What to produce: Lift out each line of the data that holds "based".

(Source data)
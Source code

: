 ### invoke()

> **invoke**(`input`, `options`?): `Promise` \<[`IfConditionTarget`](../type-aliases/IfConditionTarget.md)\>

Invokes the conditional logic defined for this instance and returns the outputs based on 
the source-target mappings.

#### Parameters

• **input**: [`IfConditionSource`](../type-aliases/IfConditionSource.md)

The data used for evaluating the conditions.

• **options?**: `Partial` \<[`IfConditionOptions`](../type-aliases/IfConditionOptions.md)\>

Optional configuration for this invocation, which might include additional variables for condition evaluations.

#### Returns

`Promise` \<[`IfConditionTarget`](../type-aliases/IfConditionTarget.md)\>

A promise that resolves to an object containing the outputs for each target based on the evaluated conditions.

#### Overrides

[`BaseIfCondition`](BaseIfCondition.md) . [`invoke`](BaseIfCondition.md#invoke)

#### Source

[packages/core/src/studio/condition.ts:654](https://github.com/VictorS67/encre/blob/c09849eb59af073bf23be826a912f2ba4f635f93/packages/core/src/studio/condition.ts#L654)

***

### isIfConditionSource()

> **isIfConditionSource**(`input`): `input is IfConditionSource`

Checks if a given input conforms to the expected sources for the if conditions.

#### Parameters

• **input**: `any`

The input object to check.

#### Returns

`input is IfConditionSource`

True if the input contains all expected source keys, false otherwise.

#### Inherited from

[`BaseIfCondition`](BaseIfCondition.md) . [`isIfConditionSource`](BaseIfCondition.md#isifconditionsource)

Your response:
Invokes the conditional logic defined for this instance and returns the outputs based on 
A promise that resolves to an object containing the outputs for each target based on the evaluated conditions.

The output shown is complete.